Acordo desvendado, três meses depois

Num texto sereno, cristalino e didático publicado na Página Dois do Estado de S.Paulo (‘Igreja e Estado‘, 14/2), o cardeal-arcebispo de São Paulo, D. Odilo P. Scherer, desvendou definitivamente o caso do acordo Brasil-Santa Sé que tanta celeuma provocou em novembro passado.


O presidente Lula foi ao Vaticano, foi recebido pelo papa Bento 16 no dia 13 de novembro, como sempre acompanhado pela ministra-chefe da Casa Civil, Dilma Rousseff, e por um séquito de jornalistas de grande imprensa.


Houve abraços, benções, fotos e nenhuma declaração sobre o teor do encontro entre o presidente da República e o Sumo Pontífice. O noticiário dos dias seguintes foi insignificante, desencontrado e visivelmente despistador.


A oposição esperneou, o texto do acordo foi postado no site do Itamaraty (ver aqui uma versão bilíngüe) e este Observatório da Imprensa reclamou contra o estranhíssimo conluio entre o governo, o patronato jornalístico e os jornalistas encarregados da cobertura (ver ‘Acordo por debaixo dos panos‘, ‘Omissão da mídia sobre o acordo com o Vaticano‘, ‘Notícia (convenientemente) ignorada‘ e ‘Mídia se cala sobre o acordo do governo com a Santa Sé‘).


Transparência incomum


Passados exatos três meses, o esclarecimento. Embora D. Odilo mencione sempre no seu texto a palavra acordo, trata-se de um tratado entre os dois Estados. Preenche um vácuo deixado pela proclamação da República e o fim do regime do padroado e, ao mesmo tempo – conforme sugere o título do artigo, ‘Igreja e Estado’ –, é um instrumento para regular as relações entre o Estado brasileiro e apenas uma confissão religiosa, a católica.

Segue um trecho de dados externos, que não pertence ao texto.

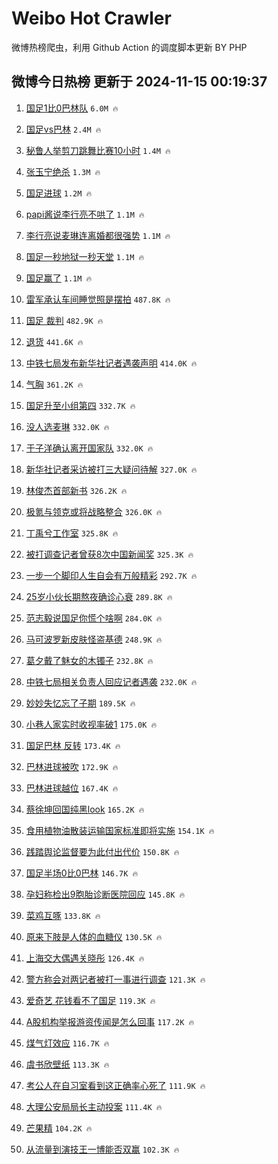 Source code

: # Weibo Hot Crawler 



微博热榜爬虫，利用 Github Action 的调度脚本更新 BY PHP 


## 微博今日热榜 更新于 2024-11-15 00:19:37 
1. [国足1比0巴林队](https://s.weibo.com/weibo?q=%23%E5%9B%BD%E8%B6%B31%E6%AF%940%E5%B7%B4%E6%9E%97%E9%98%9F%23&t=31&band_rank=1&Refer=top) `6.0M 🔥` 

1. [国足vs巴林](https://s.weibo.com/weibo?q=%23%E5%9B%BD%E8%B6%B3vs%E5%B7%B4%E6%9E%97%23&t=31&band_rank=2&Refer=top) `2.4M 🔥` 

1. [秘鲁人举剪刀跳舞比赛10小时](https://s.weibo.com/weibo?q=%23%E7%A7%98%E9%B2%81%E4%BA%BA%E4%B8%BE%E5%89%AA%E5%88%80%E8%B7%B3%E8%88%9E%E6%AF%94%E8%B5%9B10%E5%B0%8F%E6%97%B6%23&t=31&band_rank=3&Refer=top) `1.4M 🔥` 

1. [张玉宁绝杀](https://s.weibo.com/weibo?q=%23%E5%BC%A0%E7%8E%89%E5%AE%81%E7%BB%9D%E6%9D%80%23&t=31&band_rank=4&Refer=top) `1.3M 🔥` 

1. [国足进球](https://s.weibo.com/weibo?q=%E5%9B%BD%E8%B6%B3%E8%BF%9B%E7%90%83&t=31&band_rank=5&Refer=top) `1.2M 🔥` 

1. [papi酱说李行亮不哄了](https://s.weibo.com/weibo?q=%23papi%E9%85%B1%E8%AF%B4%E6%9D%8E%E8%A1%8C%E4%BA%AE%E4%B8%8D%E5%93%84%E4%BA%86%23&t=31&band_rank=6&Refer=top) `1.1M 🔥` 

1. [李行亮说麦琳连离婚都很强势](https://s.weibo.com/weibo?q=%23%E6%9D%8E%E8%A1%8C%E4%BA%AE%E8%AF%B4%E9%BA%A6%E7%90%B3%E8%BF%9E%E7%A6%BB%E5%A9%9A%E9%83%BD%E5%BE%88%E5%BC%BA%E5%8A%BF%23&t=31&band_rank=7&Refer=top) `1.1M 🔥` 

1. [国足一秒地狱一秒天堂](https://s.weibo.com/weibo?q=%23%E5%9B%BD%E8%B6%B3%E4%B8%80%E7%A7%92%E5%9C%B0%E7%8B%B1%E4%B8%80%E7%A7%92%E5%A4%A9%E5%A0%82%23&t=31&band_rank=8&Refer=top) `1.1M 🔥` 

1. [国足赢了](https://s.weibo.com/weibo?q=%E5%9B%BD%E8%B6%B3%E8%B5%A2%E4%BA%86&t=31&band_rank=9&Refer=top) `1.1M 🔥` 

1. [雷军承认车间睡觉照是摆拍](https://s.weibo.com/weibo?q=%23%E9%9B%B7%E5%86%9B%E6%89%BF%E8%AE%A4%E8%BD%A6%E9%97%B4%E7%9D%A1%E8%A7%89%E7%85%A7%E6%98%AF%E6%91%86%E6%8B%8D%23&t=31&band_rank=10&Refer=top) `487.8K 🔥` 

1. [国足 裁判](https://s.weibo.com/weibo?q=%E5%9B%BD%E8%B6%B3%20%E8%A3%81%E5%88%A4&t=31&band_rank=11&Refer=top) `482.9K 🔥` 

1. [退货](https://s.weibo.com/weibo?q=%E9%80%80%E8%B4%A7&t=31&band_rank=12&Refer=top) `441.6K 🔥` 

1. [中铁七局发布新华社记者遇袭声明](https://s.weibo.com/weibo?q=%23%E4%B8%AD%E9%93%81%E4%B8%83%E5%B1%80%E5%8F%91%E5%B8%83%E6%96%B0%E5%8D%8E%E7%A4%BE%E8%AE%B0%E8%80%85%E9%81%87%E8%A2%AD%E5%A3%B0%E6%98%8E%23&t=31&band_rank=13&Refer=top) `414.0K 🔥` 

1. [气胸](https://s.weibo.com/weibo?q=%E6%B0%94%E8%83%B8&t=31&band_rank=14&Refer=top) `361.2K 🔥` 

1. [国足升至小组第四](https://s.weibo.com/weibo?q=%E5%9B%BD%E8%B6%B3%E5%8D%87%E8%87%B3%E5%B0%8F%E7%BB%84%E7%AC%AC%E5%9B%9B&t=31&band_rank=15&Refer=top) `332.7K 🔥` 

1. [没人选麦琳](https://s.weibo.com/weibo?q=%23%E6%B2%A1%E4%BA%BA%E9%80%89%E9%BA%A6%E7%90%B3%23&t=31&band_rank=16&Refer=top) `332.0K 🔥` 

1. [于子洋确认离开国家队](https://s.weibo.com/weibo?q=%23%E4%BA%8E%E5%AD%90%E6%B4%8B%E7%A1%AE%E8%AE%A4%E7%A6%BB%E5%BC%80%E5%9B%BD%E5%AE%B6%E9%98%9F%23&t=31&band_rank=17&Refer=top) `332.0K 🔥` 

1. [新华社记者采访被打三大疑问待解](https://s.weibo.com/weibo?q=%23%E6%96%B0%E5%8D%8E%E7%A4%BE%E8%AE%B0%E8%80%85%E9%87%87%E8%AE%BF%E8%A2%AB%E6%89%93%E4%B8%89%E5%A4%A7%E7%96%91%E9%97%AE%E5%BE%85%E8%A7%A3%23&t=31&band_rank=18&Refer=top) `327.0K 🔥` 

1. [林俊杰首部新书](https://s.weibo.com/weibo?q=%23%E6%9E%97%E4%BF%8A%E6%9D%B0%E9%A6%96%E9%83%A8%E6%96%B0%E4%B9%A6%23&t=31&band_rank=19&Refer=top) `326.2K 🔥` 

1. [极氪与领克或将战略整合](https://s.weibo.com/weibo?q=%23%E6%9E%81%E6%B0%AA%E4%B8%8E%E9%A2%86%E5%85%8B%E6%88%96%E5%B0%86%E6%88%98%E7%95%A5%E6%95%B4%E5%90%88%23&t=31&band_rank=20&Refer=top) `326.0K 🔥` 

1. [丁禹兮工作室](https://s.weibo.com/weibo?q=%23%E4%B8%81%E7%A6%B9%E5%85%AE%E5%B7%A5%E4%BD%9C%E5%AE%A4%23&t=31&band_rank=21&Refer=top) `325.8K 🔥` 

1. [被打调查记者曾获8次中国新闻奖](https://s.weibo.com/weibo?q=%23%E8%A2%AB%E6%89%93%E8%B0%83%E6%9F%A5%E8%AE%B0%E8%80%85%E6%9B%BE%E8%8E%B78%E6%AC%A1%E4%B8%AD%E5%9B%BD%E6%96%B0%E9%97%BB%E5%A5%96%23&t=31&band_rank=22&Refer=top) `325.3K 🔥` 

1. [一步一个脚印人生自会有万般精彩](https://s.weibo.com/weibo?q=%23%E4%B8%80%E6%AD%A5%E4%B8%80%E4%B8%AA%E8%84%9A%E5%8D%B0%E4%BA%BA%E7%94%9F%E8%87%AA%E4%BC%9A%E6%9C%89%E4%B8%87%E8%88%AC%E7%B2%BE%E5%BD%A9%23&t=31&band_rank=23&Refer=top) `292.7K 🔥` 

1. [25岁小伙长期熬夜确诊心衰](https://s.weibo.com/weibo?q=%2325%E5%B2%81%E5%B0%8F%E4%BC%99%E9%95%BF%E6%9C%9F%E7%86%AC%E5%A4%9C%E7%A1%AE%E8%AF%8A%E5%BF%83%E8%A1%B0%23&t=31&band_rank=24&Refer=top) `289.8K 🔥` 

1. [范志毅说国足你慌个啥啊](https://s.weibo.com/weibo?q=%23%E8%8C%83%E5%BF%97%E6%AF%85%E8%AF%B4%E5%9B%BD%E8%B6%B3%E4%BD%A0%E6%85%8C%E4%B8%AA%E5%95%A5%E5%95%8A%23&t=31&band_rank=25&Refer=top) `284.0K 🔥` 

1. [马可波罗新皮肤怪盗基德](https://s.weibo.com/weibo?q=%23%E9%A9%AC%E5%8F%AF%E6%B3%A2%E7%BD%97%E6%96%B0%E7%9A%AE%E8%82%A4%E6%80%AA%E7%9B%97%E5%9F%BA%E5%BE%B7%23&t=31&band_rank=26&Refer=top) `248.9K 🔥` 

1. [葛夕戴了魅女的木镯子](https://s.weibo.com/weibo?q=%E8%91%9B%E5%A4%95%E6%88%B4%E4%BA%86%E9%AD%85%E5%A5%B3%E7%9A%84%E6%9C%A8%E9%95%AF%E5%AD%90&t=31&band_rank=27&Refer=top) `232.8K 🔥` 

1. [中铁七局相关负责人回应记者遇袭](https://s.weibo.com/weibo?q=%23%E4%B8%AD%E9%93%81%E4%B8%83%E5%B1%80%E7%9B%B8%E5%85%B3%E8%B4%9F%E8%B4%A3%E4%BA%BA%E5%9B%9E%E5%BA%94%E8%AE%B0%E8%80%85%E9%81%87%E8%A2%AD%23&t=31&band_rank=28&Refer=top) `232.0K 🔥` 

1. [妙妙失忆忘了子期](https://s.weibo.com/weibo?q=%23%E5%A6%99%E5%A6%99%E5%A4%B1%E5%BF%86%E5%BF%98%E4%BA%86%E5%AD%90%E6%9C%9F%23&t=31&band_rank=29&Refer=top) `189.5K 🔥` 

1. [小巷人家实时收视率破1](https://s.weibo.com/weibo?q=%23%E5%B0%8F%E5%B7%B7%E4%BA%BA%E5%AE%B6%E5%AE%9E%E6%97%B6%E6%94%B6%E8%A7%86%E7%8E%87%E7%A0%B41%23&t=31&band_rank=30&Refer=top) `175.0K 🔥` 

1. [国足巴林 反转](https://s.weibo.com/weibo?q=%E5%9B%BD%E8%B6%B3%E5%B7%B4%E6%9E%97%20%E5%8F%8D%E8%BD%AC&t=31&band_rank=31&Refer=top) `173.4K 🔥` 

1. [巴林进球被吹](https://s.weibo.com/weibo?q=%23%E5%B7%B4%E6%9E%97%E8%BF%9B%E7%90%83%E8%A2%AB%E5%90%B9%23&t=31&band_rank=32&Refer=top) `172.9K 🔥` 

1. [巴林进球越位](https://s.weibo.com/weibo?q=%23%E5%B7%B4%E6%9E%97%E8%BF%9B%E7%90%83%E8%B6%8A%E4%BD%8D%23&t=31&band_rank=33&Refer=top) `167.4K 🔥` 

1. [蔡徐坤回国纯黑look](https://s.weibo.com/weibo?q=%23%E8%94%A1%E5%BE%90%E5%9D%A4%E5%9B%9E%E5%9B%BD%E7%BA%AF%E9%BB%91look%23&t=31&band_rank=34&Refer=top) `165.2K 🔥` 

1. [食用植物油散装运输国家标准即将实施](https://s.weibo.com/weibo?q=%23%E9%A3%9F%E7%94%A8%E6%A4%8D%E7%89%A9%E6%B2%B9%E6%95%A3%E8%A3%85%E8%BF%90%E8%BE%93%E5%9B%BD%E5%AE%B6%E6%A0%87%E5%87%86%E5%8D%B3%E5%B0%86%E5%AE%9E%E6%96%BD%23&t=31&band_rank=35&Refer=top) `154.1K 🔥` 

1. [践踏舆论监督要为此付出代价](https://s.weibo.com/weibo?q=%23%E8%B7%B5%E8%B8%8F%E8%88%86%E8%AE%BA%E7%9B%91%E7%9D%A3%E8%A6%81%E4%B8%BA%E6%AD%A4%E4%BB%98%E5%87%BA%E4%BB%A3%E4%BB%B7%23&t=31&band_rank=36&Refer=top) `150.8K 🔥` 

1. [国足半场0比0巴林](https://s.weibo.com/weibo?q=%E5%9B%BD%E8%B6%B3%E5%8D%8A%E5%9C%BA0%E6%AF%940%E5%B7%B4%E6%9E%97&t=31&band_rank=37&Refer=top) `146.7K 🔥` 

1. [孕妇称检出9胞胎诊断医院回应](https://s.weibo.com/weibo?q=%23%E5%AD%95%E5%A6%87%E7%A7%B0%E6%A3%80%E5%87%BA9%E8%83%9E%E8%83%8E%E8%AF%8A%E6%96%AD%E5%8C%BB%E9%99%A2%E5%9B%9E%E5%BA%94%23&t=31&band_rank=38&Refer=top) `145.8K 🔥` 

1. [菜鸡互啄](https://s.weibo.com/weibo?q=%E8%8F%9C%E9%B8%A1%E4%BA%92%E5%95%84&t=31&band_rank=39&Refer=top) `133.8K 🔥` 

1. [原来下肢是人体的血糖仪](https://s.weibo.com/weibo?q=%23%E5%8E%9F%E6%9D%A5%E4%B8%8B%E8%82%A2%E6%98%AF%E4%BA%BA%E4%BD%93%E7%9A%84%E8%A1%80%E7%B3%96%E4%BB%AA%23&t=31&band_rank=40&Refer=top) `130.5K 🔥` 

1. [上海交大偶遇关晓彤](https://s.weibo.com/weibo?q=%23%E4%B8%8A%E6%B5%B7%E4%BA%A4%E5%A4%A7%E5%81%B6%E9%81%87%E5%85%B3%E6%99%93%E5%BD%A4%23&t=31&band_rank=41&Refer=top) `126.4K 🔥` 

1. [警方称会对两记者被打一事进行调查](https://s.weibo.com/weibo?q=%23%E8%AD%A6%E6%96%B9%E7%A7%B0%E4%BC%9A%E5%AF%B9%E4%B8%A4%E8%AE%B0%E8%80%85%E8%A2%AB%E6%89%93%E4%B8%80%E4%BA%8B%E8%BF%9B%E8%A1%8C%E8%B0%83%E6%9F%A5%23&t=31&band_rank=42&Refer=top) `121.3K 🔥` 

1. [爱奇艺 花钱看不了国足](https://s.weibo.com/weibo?q=%E7%88%B1%E5%A5%87%E8%89%BA%20%E8%8A%B1%E9%92%B1%E7%9C%8B%E4%B8%8D%E4%BA%86%E5%9B%BD%E8%B6%B3&t=31&band_rank=43&Refer=top) `119.3K 🔥` 

1. [A股机构举报游资传闻是怎么回事](https://s.weibo.com/weibo?q=%23A%E8%82%A1%E6%9C%BA%E6%9E%84%E4%B8%BE%E6%8A%A5%E6%B8%B8%E8%B5%84%E4%BC%A0%E9%97%BB%E6%98%AF%E6%80%8E%E4%B9%88%E5%9B%9E%E4%BA%8B%23&t=31&band_rank=44&Refer=top) `117.2K 🔥` 

1. [煤气灯效应](https://s.weibo.com/weibo?q=%E7%85%A4%E6%B0%94%E7%81%AF%E6%95%88%E5%BA%94&t=31&band_rank=45&Refer=top) `116.7K 🔥` 

1. [虞书欣壁纸](https://s.weibo.com/weibo?q=%E8%99%9E%E4%B9%A6%E6%AC%A3%E5%A3%81%E7%BA%B8&t=31&band_rank=46&Refer=top) `113.3K 🔥` 

1. [考公人在自习室看到这正确率心死了](https://s.weibo.com/weibo?q=%23%E8%80%83%E5%85%AC%E4%BA%BA%E5%9C%A8%E8%87%AA%E4%B9%A0%E5%AE%A4%E7%9C%8B%E5%88%B0%E8%BF%99%E6%AD%A3%E7%A1%AE%E7%8E%87%E5%BF%83%E6%AD%BB%E4%BA%86%23&t=31&band_rank=47&Refer=top) `111.9K 🔥` 

1. [大理公安局局长主动投案](https://s.weibo.com/weibo?q=%23%E5%A4%A7%E7%90%86%E5%85%AC%E5%AE%89%E5%B1%80%E5%B1%80%E9%95%BF%E4%B8%BB%E5%8A%A8%E6%8A%95%E6%A1%88%23&t=31&band_rank=48&Refer=top) `111.4K 🔥` 

1. [芒果精](https://s.weibo.com/weibo?q=%E8%8A%92%E6%9E%9C%E7%B2%BE&t=31&band_rank=49&Refer=top) `104.2K 🔥` 

1. [从流量到演技王一博能否双赢](https://s.weibo.com/weibo?q=%23%E4%BB%8E%E6%B5%81%E9%87%8F%E5%88%B0%E6%BC%94%E6%8A%80%E7%8E%8B%E4%B8%80%E5%8D%9A%E8%83%BD%E5%90%A6%E5%8F%8C%E8%B5%A2%23&t=31&band_rank=50&Refer=top) `102.3K 🔥`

As demais ficaram de fora. O tratado infringe, portanto, o laicismo expresso na Constituição de 1988.


D. Odilo prestou um enorme serviço à sociedade brasileira. Nada escondeu, adotou uma transparência incomum. E deixou mal a imprensa, os jornalistas que testemunharam o episódio e, sobretudo, o governo que não perde uma chance de desancar os meios de comunicação, mas desta vez serviu-se de suas fragilidades para disfarçar uma jogada política.